WHAT TO DO: Could every line below be transcribed exactly, with the pictures dropped?

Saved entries
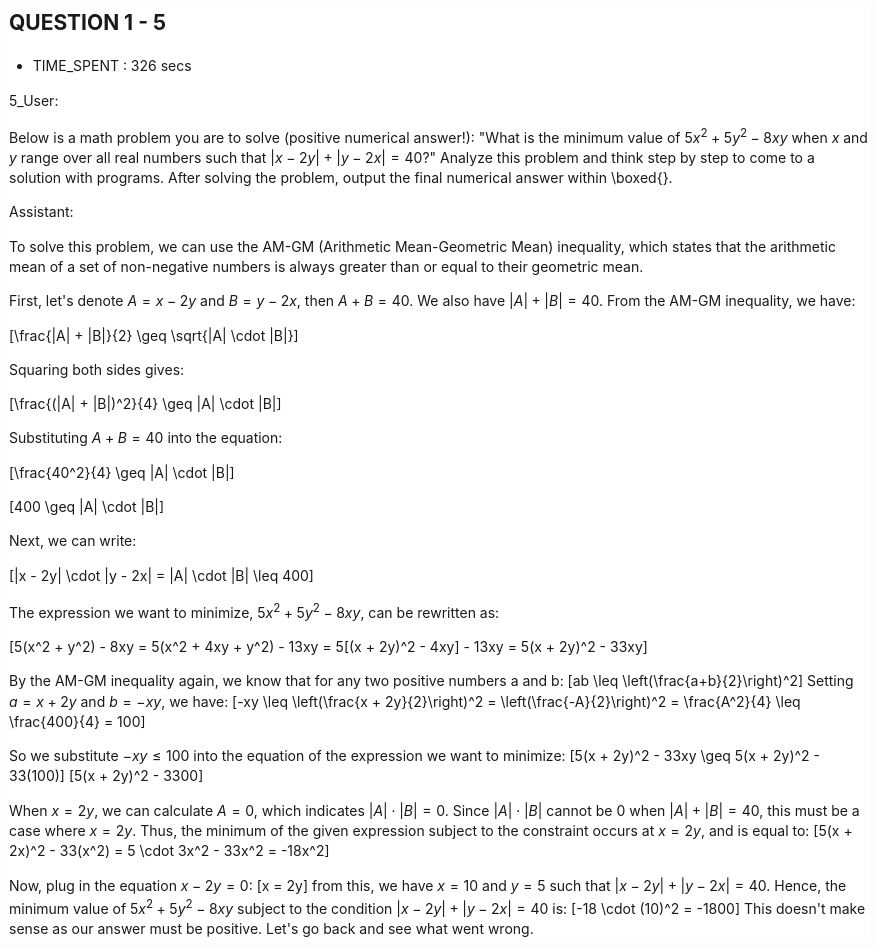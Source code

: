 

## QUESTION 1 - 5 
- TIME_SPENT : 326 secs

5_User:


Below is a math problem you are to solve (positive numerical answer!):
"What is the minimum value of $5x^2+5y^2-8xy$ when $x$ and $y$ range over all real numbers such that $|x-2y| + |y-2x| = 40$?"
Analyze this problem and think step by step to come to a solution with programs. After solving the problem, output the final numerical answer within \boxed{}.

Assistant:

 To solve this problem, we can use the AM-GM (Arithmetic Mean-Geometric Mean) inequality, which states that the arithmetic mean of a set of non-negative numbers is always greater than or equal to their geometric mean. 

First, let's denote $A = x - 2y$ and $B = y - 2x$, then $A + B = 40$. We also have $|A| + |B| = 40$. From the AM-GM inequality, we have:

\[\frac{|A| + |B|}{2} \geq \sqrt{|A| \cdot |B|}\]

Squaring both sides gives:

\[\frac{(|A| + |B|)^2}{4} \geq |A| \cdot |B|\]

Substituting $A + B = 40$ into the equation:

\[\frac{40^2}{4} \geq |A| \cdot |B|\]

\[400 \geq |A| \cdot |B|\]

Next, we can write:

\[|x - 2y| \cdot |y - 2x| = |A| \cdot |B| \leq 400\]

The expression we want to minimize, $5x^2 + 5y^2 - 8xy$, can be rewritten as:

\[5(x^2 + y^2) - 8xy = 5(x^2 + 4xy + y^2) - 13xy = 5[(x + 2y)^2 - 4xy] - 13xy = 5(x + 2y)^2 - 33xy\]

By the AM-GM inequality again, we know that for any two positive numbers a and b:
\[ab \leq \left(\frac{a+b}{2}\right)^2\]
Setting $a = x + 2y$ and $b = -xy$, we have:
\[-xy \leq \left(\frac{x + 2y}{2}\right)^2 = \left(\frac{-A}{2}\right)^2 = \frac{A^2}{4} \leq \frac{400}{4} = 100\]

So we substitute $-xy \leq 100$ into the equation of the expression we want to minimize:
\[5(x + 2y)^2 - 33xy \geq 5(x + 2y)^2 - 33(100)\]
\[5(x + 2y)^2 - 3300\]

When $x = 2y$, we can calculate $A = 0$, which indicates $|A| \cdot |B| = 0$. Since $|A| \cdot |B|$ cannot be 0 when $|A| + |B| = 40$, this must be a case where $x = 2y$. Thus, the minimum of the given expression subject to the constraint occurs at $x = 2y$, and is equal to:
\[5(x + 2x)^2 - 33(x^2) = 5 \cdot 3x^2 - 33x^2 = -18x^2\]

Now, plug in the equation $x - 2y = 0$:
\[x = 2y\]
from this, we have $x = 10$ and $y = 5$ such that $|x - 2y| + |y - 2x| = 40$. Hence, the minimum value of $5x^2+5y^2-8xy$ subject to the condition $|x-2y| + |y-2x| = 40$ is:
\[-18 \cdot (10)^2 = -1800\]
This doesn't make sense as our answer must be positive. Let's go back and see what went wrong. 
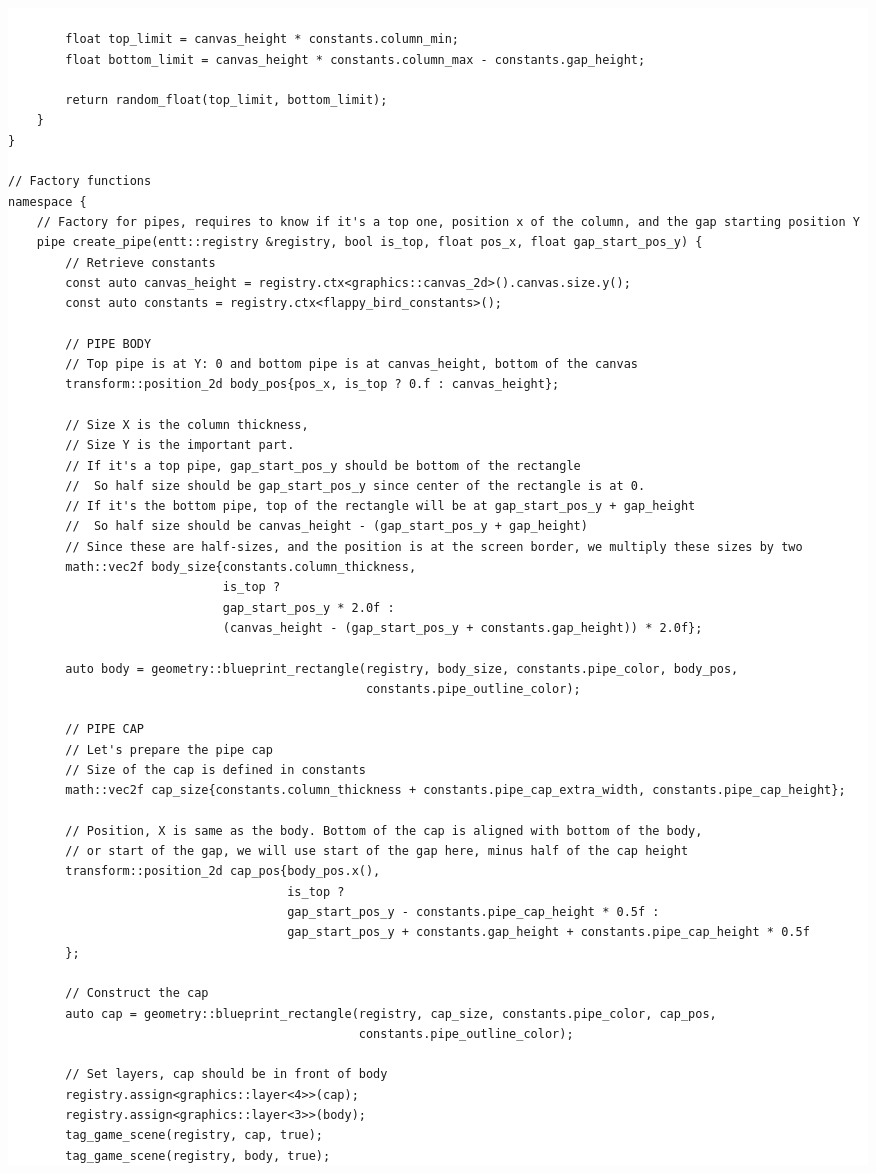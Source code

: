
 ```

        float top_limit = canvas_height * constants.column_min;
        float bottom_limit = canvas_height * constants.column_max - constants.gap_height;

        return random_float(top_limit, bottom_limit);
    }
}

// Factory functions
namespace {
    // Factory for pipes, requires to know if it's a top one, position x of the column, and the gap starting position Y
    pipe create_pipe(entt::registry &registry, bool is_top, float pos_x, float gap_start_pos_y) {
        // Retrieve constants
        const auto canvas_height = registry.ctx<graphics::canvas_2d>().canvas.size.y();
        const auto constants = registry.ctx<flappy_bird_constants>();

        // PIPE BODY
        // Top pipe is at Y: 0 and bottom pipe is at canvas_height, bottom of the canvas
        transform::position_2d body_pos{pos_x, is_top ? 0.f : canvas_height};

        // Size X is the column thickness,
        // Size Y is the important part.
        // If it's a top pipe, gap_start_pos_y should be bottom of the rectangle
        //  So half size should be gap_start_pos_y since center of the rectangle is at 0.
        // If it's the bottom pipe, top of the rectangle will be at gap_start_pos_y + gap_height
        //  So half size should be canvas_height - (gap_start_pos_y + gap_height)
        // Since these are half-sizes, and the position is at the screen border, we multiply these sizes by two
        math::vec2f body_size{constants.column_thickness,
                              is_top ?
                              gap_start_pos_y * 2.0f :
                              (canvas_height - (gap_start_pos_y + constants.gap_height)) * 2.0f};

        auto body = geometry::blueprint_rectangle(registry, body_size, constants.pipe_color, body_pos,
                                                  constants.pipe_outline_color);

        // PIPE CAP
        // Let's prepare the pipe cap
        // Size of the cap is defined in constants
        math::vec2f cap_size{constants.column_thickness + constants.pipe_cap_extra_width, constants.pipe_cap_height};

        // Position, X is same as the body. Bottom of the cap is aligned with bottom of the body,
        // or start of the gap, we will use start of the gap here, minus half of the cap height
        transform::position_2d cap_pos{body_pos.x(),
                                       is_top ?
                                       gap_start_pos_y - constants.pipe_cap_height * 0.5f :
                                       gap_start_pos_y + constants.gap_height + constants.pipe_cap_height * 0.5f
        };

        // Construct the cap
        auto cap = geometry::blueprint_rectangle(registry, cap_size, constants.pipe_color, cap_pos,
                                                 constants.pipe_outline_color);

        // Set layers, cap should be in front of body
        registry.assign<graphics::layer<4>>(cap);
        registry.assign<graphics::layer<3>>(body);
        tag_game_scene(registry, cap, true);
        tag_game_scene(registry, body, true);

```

ANSWER SPACE:
Source code

: 

## QUESTION 1 - 5 
- TIME_SPENT : 326 secs

5_User:


Below is a math problem you are to solve (positive numerical answer!):
"What is the minimum value of $5x^2+5y^2-8xy$ when $x$ and $y$ range over all real numbers such that $|x-2y| + |y-2x| = 40$?"
Analyze this problem and think step by step to come to a solution with programs. After solving the problem, output the final numerical answer within \boxed{}.

Assistant:

 To solve this problem, we can use the AM-GM (Arithmetic Mean-Geometric Mean) inequality, which states that the arithmetic mean of a set of non-negative numbers is always greater than or equal to their geometric mean. 

First, let's denote $A = x - 2y$ and $B = y - 2x$, then $A + B = 40$. We also have $|A| + |B| = 40$. From the AM-GM inequality, we have:

\[\frac{|A| + |B|}{2} \geq \sqrt{|A| \cdot |B|}\]

Squaring both sides gives:

\[\frac{(|A| + |B|)^2}{4} \geq |A| \cdot |B|\]

Substituting $A + B = 40$ into the equation:

\[\frac{40^2}{4} \geq |A| \cdot |B|\]

\[400 \geq |A| \cdot |B|\]

Next, we can write:

\[|x - 2y| \cdot |y - 2x| = |A| \cdot |B| \leq 400\]

The expression we want to minimize, $5x^2 + 5y^2 - 8xy$, can be rewritten as:

\[5(x^2 + y^2) - 8xy = 5(x^2 + 4xy + y^2) - 13xy = 5[(x + 2y)^2 - 4xy] - 13xy = 5(x + 2y)^2 - 33xy\]

By the AM-GM inequality again, we know that for any two positive numbers a and b:
\[ab \leq \left(\frac{a+b}{2}\right)^2\]
Setting $a = x + 2y$ and $b = -xy$, we have:
\[-xy \leq \left(\frac{x + 2y}{2}\right)^2 = \left(\frac{-A}{2}\right)^2 = \frac{A^2}{4} \leq \frac{400}{4} = 100\]

So we substitute $-xy \leq 100$ into the equation of the expression we want to minimize:
\[5(x + 2y)^2 - 33xy \geq 5(x + 2y)^2 - 33(100)\]
\[5(x + 2y)^2 - 3300\]

When $x = 2y$, we can calculate $A = 0$, which indicates $|A| \cdot |B| = 0$. Since $|A| \cdot |B|$ cannot be 0 when $|A| + |B| = 40$, this must be a case where $x = 2y$. Thus, the minimum of the given expression subject to the constraint occurs at $x = 2y$, and is equal to:
\[5(x + 2x)^2 - 33(x^2) = 5 \cdot 3x^2 - 33x^2 = -18x^2\]

Now, plug in the equation $x - 2y = 0$:
\[x = 2y\]
from this, we have $x = 10$ and $y = 5$ such that $|x - 2y| + |y - 2x| = 40$. Hence, the minimum value of $5x^2+5y^2-8xy$ subject to the condition $|x-2y| + |y-2x| = 40$ is:
\[-18 \cdot (10)^2 = -1800\]
This doesn't make sense as our answer must be positive. Let's go back and see what went wrong. 
Source code

:
 ```

        float top_limit = canvas_height * constants.column_min;
        float bottom_limit = canvas_height * constants.column_max - constants.gap_height;

        return random_float(top_limit, bottom_limit);
    }
}

// Factory functions
namespace {
    // Factory for pipes, requires to know if it's a top one, position x of the column, and the gap starting position Y
    pipe create_pipe(entt::registry &registry, bool is_top, float pos_x, float gap_start_pos_y) {
        // Retrieve constants
        const auto canvas_height = registry.ctx<graphics::canvas_2d>().canvas.size.y();
        const auto constants = registry.ctx<flappy_bird_constants>();

        // PIPE BODY
        // Top pipe is at Y: 0 and bottom pipe is at canvas_height, bottom of the canvas
        transform::position_2d body_pos{pos_x, is_top ? 0.f : canvas_height};

        // Size X is the column thickness,
        // Size Y is the important part.
        // If it's a top pipe, gap_start_pos_y should be bottom of the rectangle
        //  So half size should be gap_start_pos_y since center of the rectangle is at 0.
        // If it's the bottom pipe, top of the rectangle will be at gap_start_pos_y + gap_height
        //  So half size should be canvas_height - (gap_start_pos_y + gap_height)
        // Since these are half-sizes, and the position is at the screen border, we multiply these sizes by two
        math::vec2f body_size{constants.column_thickness,
                              is_top ?
                              gap_start_pos_y * 2.0f :
                              (canvas_height - (gap_start_pos_y + constants.gap_height)) * 2.0f};

        auto body = geometry::blueprint_rectangle(registry, body_size, constants.pipe_color, body_pos,
                                                  constants.pipe_outline_color);

        // PIPE CAP
        // Let's prepare the pipe cap
        // Size of the cap is defined in constants
        math::vec2f cap_size{constants.column_thickness + constants.pipe_cap_extra_width, constants.pipe_cap_height};

        // Position, X is same as the body. Bottom of the cap is aligned with bottom of the body,
        // or start of the gap, we will use start of the gap here, minus half of the cap height
        transform::position_2d cap_pos{body_pos.x(),
                                       is_top ?
                                       gap_start_pos_y - constants.pipe_cap_height * 0.5f :
                                       gap_start_pos_y + constants.gap_height + constants.pipe_cap_height * 0.5f
        };

        // Construct the cap
        auto cap = geometry::blueprint_rectangle(registry, cap_size, constants.pipe_color, cap_pos,
                                                 constants.pipe_outline_color);

        // Set layers, cap should be in front of body
        registry.assign<graphics::layer<4>>(cap);
        registry.assign<graphics::layer<3>>(body);
        tag_game_scene(registry, cap, true);
        tag_game_scene(registry, body, true);

```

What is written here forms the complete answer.